Word for word, retype the lines from the one containing "silently count 'one.'" to the one containing "何芷庭 Xristina Ho" below, keeping both end lines and dropping the pictures.

________

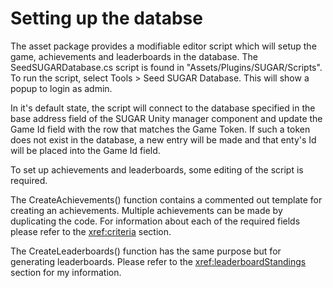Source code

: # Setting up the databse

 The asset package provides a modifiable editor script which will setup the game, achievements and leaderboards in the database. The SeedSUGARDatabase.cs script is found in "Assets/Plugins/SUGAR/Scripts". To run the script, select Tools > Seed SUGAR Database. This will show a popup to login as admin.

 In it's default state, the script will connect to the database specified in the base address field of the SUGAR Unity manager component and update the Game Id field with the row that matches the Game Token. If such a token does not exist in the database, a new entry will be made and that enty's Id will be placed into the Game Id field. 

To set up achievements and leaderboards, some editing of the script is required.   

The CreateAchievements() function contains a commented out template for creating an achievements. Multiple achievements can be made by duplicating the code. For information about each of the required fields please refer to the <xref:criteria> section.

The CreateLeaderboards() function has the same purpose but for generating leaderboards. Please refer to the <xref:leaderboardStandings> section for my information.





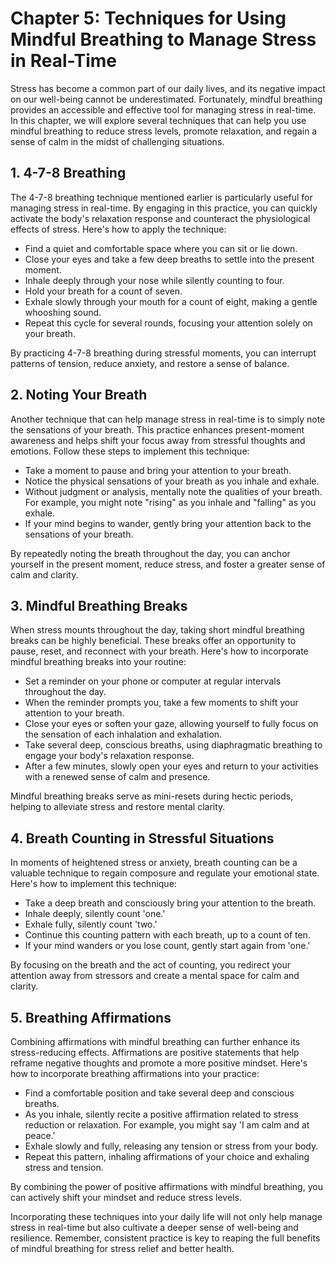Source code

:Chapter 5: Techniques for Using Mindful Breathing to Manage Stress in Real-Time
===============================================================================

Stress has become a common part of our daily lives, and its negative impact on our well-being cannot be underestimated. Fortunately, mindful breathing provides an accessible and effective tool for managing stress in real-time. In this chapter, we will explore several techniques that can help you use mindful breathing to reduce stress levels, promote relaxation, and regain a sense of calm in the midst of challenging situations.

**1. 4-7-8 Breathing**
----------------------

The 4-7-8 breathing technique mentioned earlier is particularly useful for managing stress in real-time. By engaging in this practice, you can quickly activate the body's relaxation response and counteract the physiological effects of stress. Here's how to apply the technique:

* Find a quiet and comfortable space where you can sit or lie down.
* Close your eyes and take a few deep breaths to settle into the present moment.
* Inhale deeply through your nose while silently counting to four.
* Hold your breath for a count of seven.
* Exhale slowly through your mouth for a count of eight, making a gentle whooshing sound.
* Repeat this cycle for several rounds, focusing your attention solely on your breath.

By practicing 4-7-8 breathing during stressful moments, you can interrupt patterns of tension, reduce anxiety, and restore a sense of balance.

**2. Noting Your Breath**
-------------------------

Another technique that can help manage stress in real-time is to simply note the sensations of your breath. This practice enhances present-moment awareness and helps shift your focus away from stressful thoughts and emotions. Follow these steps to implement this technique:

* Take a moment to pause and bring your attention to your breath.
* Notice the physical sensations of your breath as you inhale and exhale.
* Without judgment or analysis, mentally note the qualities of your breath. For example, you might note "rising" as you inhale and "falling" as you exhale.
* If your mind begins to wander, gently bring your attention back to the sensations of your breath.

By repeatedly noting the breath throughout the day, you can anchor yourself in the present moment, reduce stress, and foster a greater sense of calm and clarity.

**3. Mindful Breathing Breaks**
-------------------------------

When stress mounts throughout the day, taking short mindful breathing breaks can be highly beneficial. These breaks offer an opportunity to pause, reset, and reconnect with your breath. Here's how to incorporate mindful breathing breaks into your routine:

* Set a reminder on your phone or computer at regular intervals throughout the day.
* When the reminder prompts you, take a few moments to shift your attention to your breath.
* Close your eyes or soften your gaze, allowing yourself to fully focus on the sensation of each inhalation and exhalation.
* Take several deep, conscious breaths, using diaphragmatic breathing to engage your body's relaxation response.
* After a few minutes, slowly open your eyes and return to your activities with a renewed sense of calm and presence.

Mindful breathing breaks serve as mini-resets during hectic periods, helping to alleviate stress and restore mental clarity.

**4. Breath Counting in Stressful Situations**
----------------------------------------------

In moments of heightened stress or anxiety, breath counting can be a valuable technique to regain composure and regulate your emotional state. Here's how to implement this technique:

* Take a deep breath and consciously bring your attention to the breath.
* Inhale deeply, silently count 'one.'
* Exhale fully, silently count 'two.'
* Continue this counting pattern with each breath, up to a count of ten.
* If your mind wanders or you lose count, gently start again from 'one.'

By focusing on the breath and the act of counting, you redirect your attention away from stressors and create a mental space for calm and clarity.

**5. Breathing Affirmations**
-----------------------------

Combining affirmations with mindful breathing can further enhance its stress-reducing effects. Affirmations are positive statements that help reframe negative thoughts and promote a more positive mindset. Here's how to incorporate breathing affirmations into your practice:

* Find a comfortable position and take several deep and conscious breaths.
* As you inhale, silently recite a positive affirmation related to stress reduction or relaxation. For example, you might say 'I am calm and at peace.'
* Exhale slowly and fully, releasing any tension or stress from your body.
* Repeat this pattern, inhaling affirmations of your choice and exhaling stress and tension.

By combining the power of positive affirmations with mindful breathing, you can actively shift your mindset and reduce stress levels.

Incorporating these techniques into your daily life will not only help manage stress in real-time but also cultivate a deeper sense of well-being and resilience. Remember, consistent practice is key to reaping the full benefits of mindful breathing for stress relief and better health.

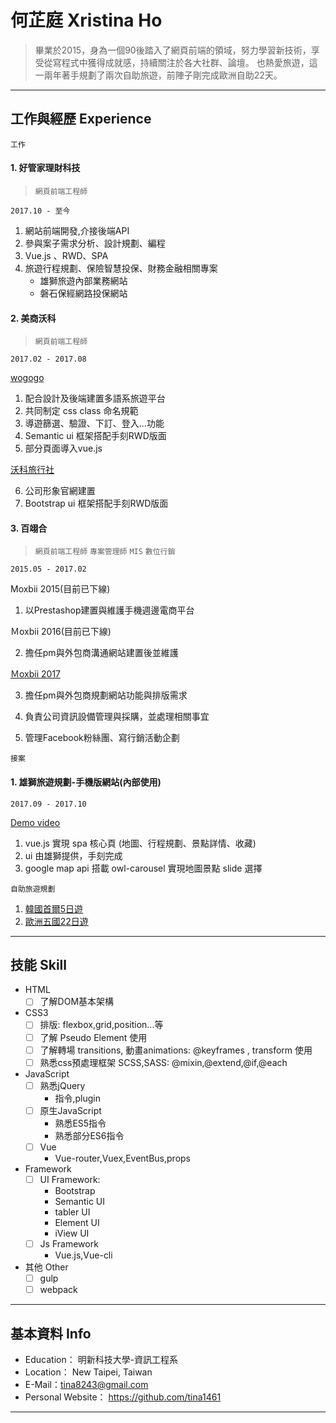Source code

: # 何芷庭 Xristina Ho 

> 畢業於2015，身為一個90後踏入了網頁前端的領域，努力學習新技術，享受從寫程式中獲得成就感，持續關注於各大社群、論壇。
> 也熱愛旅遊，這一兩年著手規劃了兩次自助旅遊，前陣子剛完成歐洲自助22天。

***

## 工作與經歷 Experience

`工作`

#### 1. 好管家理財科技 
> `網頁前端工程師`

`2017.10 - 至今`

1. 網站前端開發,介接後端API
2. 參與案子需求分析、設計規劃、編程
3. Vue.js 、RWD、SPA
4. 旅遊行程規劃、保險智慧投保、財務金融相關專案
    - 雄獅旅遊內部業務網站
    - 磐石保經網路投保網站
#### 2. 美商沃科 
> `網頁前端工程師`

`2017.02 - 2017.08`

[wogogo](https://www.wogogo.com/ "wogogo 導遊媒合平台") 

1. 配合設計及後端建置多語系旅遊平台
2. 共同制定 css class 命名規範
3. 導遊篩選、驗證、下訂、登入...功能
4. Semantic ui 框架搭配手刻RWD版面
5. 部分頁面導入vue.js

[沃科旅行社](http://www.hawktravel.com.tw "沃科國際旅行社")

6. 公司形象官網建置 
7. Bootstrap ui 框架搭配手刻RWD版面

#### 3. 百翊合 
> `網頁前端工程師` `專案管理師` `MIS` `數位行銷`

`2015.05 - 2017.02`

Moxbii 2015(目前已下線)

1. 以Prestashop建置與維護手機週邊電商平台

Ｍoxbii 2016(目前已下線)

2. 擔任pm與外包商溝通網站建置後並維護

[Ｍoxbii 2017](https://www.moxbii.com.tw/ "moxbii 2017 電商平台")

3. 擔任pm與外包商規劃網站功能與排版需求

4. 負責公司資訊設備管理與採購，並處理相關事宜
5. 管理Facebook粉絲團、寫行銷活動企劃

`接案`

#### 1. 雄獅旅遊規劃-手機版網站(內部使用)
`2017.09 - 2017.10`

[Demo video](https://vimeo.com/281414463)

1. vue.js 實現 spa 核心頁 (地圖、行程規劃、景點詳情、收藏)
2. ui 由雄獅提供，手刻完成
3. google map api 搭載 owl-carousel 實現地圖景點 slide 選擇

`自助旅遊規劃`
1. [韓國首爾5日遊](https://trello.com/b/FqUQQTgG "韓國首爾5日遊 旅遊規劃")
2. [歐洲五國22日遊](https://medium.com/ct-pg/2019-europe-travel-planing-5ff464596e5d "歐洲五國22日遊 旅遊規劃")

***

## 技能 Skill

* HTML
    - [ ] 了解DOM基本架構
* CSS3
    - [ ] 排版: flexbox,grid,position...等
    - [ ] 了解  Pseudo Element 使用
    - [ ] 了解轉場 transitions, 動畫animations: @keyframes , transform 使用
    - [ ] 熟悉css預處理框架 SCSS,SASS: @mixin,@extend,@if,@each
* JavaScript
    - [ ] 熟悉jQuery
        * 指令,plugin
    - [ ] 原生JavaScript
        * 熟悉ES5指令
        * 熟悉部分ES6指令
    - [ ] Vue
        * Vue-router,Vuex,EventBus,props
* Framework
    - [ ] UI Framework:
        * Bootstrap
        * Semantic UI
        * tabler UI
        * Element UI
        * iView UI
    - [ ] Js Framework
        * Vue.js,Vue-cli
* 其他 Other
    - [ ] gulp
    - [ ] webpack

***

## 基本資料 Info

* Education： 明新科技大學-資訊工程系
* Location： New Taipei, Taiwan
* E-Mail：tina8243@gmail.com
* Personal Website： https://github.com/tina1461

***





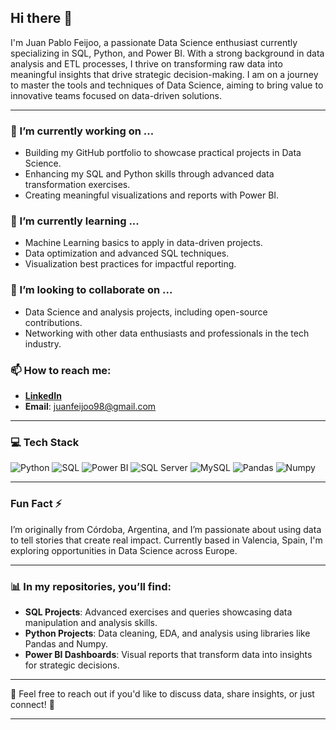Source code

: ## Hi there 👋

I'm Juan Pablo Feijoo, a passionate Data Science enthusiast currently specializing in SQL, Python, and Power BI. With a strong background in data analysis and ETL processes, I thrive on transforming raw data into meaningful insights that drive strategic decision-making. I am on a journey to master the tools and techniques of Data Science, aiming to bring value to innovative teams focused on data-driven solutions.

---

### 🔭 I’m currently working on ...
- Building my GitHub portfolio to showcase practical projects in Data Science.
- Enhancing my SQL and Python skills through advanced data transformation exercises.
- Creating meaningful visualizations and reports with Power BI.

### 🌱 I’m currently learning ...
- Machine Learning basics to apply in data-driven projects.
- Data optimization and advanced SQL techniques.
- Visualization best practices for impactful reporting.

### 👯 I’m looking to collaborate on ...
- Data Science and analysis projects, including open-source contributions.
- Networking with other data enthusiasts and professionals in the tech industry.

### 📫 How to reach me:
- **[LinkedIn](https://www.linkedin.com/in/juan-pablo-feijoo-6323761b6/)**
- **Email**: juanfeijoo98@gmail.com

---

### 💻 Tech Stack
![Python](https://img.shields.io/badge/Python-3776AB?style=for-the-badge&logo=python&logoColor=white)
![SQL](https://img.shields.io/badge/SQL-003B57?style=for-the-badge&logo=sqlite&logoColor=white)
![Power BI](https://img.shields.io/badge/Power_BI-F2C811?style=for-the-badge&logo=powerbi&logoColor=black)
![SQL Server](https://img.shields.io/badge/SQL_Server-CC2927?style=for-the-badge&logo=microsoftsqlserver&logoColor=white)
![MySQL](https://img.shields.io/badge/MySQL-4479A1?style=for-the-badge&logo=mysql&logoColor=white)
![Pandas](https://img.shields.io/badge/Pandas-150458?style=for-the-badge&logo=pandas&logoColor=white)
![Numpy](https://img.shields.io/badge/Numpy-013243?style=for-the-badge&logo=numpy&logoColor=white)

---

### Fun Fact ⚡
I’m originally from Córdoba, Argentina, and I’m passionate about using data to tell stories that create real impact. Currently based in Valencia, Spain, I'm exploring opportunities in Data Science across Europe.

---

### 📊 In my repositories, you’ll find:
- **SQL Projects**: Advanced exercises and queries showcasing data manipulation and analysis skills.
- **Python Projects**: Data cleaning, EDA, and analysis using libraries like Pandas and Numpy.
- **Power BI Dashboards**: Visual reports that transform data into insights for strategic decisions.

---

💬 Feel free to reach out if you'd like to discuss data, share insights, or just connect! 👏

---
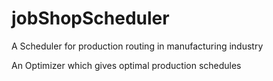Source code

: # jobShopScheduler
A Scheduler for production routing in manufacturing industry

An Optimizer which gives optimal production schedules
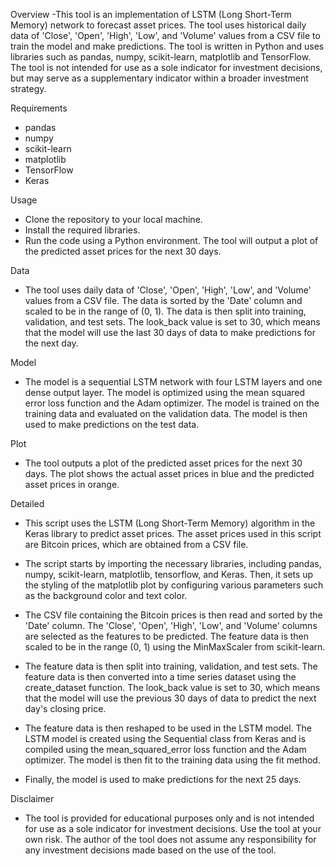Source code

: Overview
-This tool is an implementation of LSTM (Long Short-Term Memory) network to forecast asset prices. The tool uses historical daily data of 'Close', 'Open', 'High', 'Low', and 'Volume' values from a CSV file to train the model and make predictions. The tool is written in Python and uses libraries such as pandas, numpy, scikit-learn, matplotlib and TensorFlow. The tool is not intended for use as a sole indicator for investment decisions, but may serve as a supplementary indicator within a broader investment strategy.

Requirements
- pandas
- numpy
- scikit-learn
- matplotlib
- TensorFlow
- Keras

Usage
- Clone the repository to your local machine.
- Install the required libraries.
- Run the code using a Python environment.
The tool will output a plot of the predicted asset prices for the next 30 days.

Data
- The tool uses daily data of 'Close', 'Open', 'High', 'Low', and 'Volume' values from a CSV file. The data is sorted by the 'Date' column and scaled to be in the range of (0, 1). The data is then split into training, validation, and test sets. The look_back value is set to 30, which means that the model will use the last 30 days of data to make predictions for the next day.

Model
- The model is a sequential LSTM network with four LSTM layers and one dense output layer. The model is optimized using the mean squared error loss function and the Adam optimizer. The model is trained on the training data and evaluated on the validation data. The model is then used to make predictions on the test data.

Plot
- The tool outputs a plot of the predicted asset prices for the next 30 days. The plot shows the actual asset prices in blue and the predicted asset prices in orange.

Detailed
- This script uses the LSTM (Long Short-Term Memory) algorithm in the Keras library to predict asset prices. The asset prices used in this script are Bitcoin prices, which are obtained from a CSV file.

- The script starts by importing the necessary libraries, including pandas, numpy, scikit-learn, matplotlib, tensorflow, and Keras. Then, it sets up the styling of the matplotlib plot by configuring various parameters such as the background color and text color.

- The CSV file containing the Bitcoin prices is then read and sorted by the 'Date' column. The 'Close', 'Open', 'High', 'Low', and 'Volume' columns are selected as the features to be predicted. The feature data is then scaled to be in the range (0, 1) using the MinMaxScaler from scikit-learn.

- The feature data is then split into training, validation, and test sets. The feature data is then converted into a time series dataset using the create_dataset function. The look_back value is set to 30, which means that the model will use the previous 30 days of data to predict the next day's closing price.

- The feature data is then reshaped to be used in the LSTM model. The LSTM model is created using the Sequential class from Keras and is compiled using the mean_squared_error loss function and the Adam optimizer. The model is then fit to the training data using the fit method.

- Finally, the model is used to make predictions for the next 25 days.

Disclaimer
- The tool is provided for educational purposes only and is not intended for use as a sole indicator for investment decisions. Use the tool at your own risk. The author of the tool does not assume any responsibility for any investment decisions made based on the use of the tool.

________

• Answer box:
* Inhale deeply, silently count 'one.'
* Exhale fully, silently count 'two.'
* Continue this counting pattern with each breath, up to a count of ten.
* If your mind wanders or you lose count, gently start again from 'one.'

By focusing on the breath and the act of counting, you redirect your attention away from stressors and create a mental space for calm and clarity.

**5. Breathing Affirmations**
-----------------------------

Combining affirmations with mindful breathing can further enhance its stress-reducing effects. Affirmations are positive statements that help reframe negative thoughts and promote a more positive mindset. Here's how to incorporate breathing affirmations into your practice:

* Find a comfortable position and take several deep and conscious breaths.
* As you inhale, silently recite a positive affirmation related to stress reduction or relaxation. For example, you might say 'I am calm and at peace.'
* Exhale slowly and fully, releasing any tension or stress from your body.
* Repeat this pattern, inhaling affirmations of your choice and exhaling stress and tension.

By combining the power of positive affirmations with mindful breathing, you can actively shift your mindset and reduce stress levels.

Incorporating these techniques into your daily life will not only help manage stress in real-time but also cultivate a deeper sense of well-being and resilience. Remember, consistent practice is key to reaping the full benefits of mindful breathing for stress relief and better health.

Source code

: # 何芷庭 Xristina Ho 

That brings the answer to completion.